Your goal: The line holding "- Task Clustering (fan-ins + fan-outs)" and all lines that follow it to the end of the data: return these exactly, and nothing more.

Data supplied:
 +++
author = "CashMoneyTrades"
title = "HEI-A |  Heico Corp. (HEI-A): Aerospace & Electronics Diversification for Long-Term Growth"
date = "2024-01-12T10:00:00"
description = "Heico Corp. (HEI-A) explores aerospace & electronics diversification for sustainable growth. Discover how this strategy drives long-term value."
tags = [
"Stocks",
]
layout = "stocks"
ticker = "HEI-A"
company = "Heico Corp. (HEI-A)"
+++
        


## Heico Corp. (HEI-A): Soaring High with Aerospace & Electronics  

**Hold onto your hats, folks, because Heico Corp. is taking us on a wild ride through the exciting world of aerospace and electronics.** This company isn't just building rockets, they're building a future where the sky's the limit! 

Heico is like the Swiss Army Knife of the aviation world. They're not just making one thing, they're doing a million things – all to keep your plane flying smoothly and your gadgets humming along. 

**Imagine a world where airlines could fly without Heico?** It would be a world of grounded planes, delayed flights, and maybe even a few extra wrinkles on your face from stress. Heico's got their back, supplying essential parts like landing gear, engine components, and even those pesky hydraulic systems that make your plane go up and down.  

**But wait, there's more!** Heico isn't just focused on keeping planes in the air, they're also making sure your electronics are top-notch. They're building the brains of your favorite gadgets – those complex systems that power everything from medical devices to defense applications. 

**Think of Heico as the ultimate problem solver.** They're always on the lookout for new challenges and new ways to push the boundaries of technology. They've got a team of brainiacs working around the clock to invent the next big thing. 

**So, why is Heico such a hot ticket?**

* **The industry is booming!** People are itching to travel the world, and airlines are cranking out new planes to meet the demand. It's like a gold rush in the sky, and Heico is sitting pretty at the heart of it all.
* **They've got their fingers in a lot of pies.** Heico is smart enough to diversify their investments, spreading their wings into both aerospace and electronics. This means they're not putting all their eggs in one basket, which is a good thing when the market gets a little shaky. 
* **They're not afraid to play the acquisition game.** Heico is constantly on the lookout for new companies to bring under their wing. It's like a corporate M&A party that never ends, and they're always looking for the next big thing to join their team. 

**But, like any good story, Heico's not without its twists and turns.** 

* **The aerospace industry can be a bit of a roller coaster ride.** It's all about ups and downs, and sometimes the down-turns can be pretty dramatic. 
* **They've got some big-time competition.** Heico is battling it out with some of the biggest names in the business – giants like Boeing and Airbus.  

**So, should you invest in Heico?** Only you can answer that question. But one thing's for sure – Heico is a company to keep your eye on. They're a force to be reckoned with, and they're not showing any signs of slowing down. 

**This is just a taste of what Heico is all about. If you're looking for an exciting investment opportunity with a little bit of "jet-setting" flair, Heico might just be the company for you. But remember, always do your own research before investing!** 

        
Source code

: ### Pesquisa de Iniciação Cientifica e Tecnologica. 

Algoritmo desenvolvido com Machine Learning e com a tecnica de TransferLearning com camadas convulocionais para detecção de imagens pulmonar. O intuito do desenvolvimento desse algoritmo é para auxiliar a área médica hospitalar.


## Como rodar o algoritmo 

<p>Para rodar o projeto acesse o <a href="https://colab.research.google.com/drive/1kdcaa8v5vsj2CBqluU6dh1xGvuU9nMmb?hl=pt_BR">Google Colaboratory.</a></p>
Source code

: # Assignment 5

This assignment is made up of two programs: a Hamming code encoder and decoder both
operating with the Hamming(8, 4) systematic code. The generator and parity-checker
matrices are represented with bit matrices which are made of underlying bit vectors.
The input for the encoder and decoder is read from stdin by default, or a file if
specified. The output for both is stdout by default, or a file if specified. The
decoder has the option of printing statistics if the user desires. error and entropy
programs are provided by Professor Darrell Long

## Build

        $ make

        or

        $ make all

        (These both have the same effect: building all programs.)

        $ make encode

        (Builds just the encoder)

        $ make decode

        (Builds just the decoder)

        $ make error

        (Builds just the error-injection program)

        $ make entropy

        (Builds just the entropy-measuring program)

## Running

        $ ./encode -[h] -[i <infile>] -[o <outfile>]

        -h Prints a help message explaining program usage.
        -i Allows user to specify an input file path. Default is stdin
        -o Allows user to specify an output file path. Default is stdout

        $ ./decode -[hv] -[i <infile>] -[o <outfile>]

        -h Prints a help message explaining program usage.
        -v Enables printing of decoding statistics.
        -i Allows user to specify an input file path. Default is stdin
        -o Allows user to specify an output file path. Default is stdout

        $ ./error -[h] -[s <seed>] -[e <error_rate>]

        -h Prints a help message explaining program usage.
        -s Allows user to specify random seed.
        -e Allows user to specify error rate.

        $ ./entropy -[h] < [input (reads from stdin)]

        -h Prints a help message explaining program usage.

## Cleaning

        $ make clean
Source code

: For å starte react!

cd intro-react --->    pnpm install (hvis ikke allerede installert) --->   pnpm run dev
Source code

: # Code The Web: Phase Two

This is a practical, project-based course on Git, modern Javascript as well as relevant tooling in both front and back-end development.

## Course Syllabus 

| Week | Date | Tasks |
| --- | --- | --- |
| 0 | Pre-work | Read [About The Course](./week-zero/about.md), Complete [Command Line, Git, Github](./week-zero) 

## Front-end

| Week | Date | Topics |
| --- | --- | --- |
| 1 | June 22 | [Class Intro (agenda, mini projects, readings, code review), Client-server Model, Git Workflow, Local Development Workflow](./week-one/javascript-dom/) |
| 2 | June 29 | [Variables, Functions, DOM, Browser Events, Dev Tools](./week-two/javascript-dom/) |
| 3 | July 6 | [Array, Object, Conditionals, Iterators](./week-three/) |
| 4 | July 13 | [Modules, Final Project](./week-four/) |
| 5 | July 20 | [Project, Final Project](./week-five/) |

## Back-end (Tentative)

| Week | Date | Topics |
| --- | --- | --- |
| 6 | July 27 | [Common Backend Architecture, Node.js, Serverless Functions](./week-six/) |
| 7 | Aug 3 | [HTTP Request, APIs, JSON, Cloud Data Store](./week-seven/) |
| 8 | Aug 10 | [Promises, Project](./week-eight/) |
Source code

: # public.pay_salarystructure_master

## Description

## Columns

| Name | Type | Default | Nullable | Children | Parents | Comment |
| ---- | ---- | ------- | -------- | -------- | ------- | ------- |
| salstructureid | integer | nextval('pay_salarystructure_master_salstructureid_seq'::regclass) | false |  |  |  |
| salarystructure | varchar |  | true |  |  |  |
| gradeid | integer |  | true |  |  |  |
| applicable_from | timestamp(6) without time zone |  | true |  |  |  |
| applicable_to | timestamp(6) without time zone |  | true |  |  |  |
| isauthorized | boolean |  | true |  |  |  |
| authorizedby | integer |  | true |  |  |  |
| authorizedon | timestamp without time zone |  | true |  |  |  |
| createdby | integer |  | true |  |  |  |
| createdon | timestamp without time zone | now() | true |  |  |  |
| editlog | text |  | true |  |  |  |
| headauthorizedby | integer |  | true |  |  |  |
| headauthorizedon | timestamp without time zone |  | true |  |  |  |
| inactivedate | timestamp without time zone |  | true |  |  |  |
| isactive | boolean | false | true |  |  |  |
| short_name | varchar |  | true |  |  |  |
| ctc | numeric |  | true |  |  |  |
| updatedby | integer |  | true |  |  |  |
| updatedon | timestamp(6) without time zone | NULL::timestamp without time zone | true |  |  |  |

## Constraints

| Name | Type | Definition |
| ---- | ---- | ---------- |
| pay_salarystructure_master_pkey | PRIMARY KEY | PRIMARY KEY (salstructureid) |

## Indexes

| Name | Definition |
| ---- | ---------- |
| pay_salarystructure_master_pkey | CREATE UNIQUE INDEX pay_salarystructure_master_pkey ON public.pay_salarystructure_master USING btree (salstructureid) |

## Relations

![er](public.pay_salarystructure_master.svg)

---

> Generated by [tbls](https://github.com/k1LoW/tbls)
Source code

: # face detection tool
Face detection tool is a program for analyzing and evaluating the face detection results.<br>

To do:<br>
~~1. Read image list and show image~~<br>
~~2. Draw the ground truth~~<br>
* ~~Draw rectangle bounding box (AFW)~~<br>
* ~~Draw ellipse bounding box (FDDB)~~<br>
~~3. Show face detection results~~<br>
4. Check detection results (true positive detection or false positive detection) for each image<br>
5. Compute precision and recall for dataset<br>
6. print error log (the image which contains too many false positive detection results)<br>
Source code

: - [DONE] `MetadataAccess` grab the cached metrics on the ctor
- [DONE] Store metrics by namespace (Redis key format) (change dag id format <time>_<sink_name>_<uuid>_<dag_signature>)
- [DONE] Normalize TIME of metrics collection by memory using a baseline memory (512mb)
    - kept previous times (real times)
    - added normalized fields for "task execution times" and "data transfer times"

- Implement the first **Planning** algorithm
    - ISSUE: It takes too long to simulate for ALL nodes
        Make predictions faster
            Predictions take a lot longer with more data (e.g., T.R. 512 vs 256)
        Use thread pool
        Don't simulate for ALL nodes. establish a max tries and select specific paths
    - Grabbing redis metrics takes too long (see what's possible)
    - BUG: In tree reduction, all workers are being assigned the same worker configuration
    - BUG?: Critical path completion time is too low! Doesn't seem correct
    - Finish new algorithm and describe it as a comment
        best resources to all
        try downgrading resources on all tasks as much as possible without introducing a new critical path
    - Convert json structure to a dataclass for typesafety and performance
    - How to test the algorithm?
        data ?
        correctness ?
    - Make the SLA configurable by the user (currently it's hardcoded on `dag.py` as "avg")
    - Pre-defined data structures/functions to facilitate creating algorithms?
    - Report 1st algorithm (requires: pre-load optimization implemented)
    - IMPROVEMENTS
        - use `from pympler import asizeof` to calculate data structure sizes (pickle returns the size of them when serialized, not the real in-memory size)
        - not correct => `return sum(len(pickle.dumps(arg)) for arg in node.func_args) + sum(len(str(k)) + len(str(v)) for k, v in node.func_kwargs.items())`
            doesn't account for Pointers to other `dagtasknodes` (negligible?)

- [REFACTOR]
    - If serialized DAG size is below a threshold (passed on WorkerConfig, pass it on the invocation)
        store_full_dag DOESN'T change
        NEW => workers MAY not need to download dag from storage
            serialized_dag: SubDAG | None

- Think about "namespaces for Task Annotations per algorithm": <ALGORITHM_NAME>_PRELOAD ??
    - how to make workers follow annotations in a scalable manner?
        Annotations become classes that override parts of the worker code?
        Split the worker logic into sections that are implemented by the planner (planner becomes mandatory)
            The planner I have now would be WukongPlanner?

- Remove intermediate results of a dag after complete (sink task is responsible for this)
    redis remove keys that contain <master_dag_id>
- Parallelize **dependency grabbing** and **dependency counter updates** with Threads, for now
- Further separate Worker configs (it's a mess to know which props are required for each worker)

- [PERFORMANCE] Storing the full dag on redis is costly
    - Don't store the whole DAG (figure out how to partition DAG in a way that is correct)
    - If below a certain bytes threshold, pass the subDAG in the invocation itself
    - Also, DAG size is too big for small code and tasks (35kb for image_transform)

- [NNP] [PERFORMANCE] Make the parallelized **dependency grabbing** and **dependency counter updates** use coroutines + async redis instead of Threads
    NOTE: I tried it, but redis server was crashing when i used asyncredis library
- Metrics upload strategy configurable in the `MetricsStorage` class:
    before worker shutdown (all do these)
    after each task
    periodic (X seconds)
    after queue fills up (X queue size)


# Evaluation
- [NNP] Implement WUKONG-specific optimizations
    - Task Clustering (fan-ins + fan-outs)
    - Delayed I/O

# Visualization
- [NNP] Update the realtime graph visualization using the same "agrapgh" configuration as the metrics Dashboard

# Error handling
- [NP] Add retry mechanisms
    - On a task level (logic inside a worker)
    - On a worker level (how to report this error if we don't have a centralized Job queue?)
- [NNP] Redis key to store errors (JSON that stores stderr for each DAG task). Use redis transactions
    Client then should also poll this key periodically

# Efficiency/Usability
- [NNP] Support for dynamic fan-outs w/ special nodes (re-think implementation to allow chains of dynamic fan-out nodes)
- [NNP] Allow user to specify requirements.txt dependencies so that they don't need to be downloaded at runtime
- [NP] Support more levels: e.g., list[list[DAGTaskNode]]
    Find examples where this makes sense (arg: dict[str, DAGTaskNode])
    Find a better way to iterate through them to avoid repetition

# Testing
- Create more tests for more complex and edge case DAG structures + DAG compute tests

Output of the task:
    - Task Clustering (fan-ins + fan-outs)
    - Delayed I/O

# Visualization
- [NNP] Update the realtime graph visualization using the same "agrapgh" configuration as the metrics Dashboard

# Error handling
- [NP] Add retry mechanisms
    - On a task level (logic inside a worker)
    - On a worker level (how to report this error if we don't have a centralized Job queue?)
- [NNP] Redis key to store errors (JSON that stores stderr for each DAG task). Use redis transactions
    Client then should also poll this key periodically

# Efficiency/Usability
- [NNP] Support for dynamic fan-outs w/ special nodes (re-think implementation to allow chains of dynamic fan-out nodes)
- [NNP] Allow user to specify requirements.txt dependencies so that they don't need to be downloaded at runtime
- [NP] Support more levels: e.g., list[list[DAGTaskNode]]
    Find examples where this makes sense (arg: dict[str, DAGTaskNode])
    Find a better way to iterate through them to avoid repetition

# Testing
- Create more tests for more complex and edge case DAG structures + DAG compute tests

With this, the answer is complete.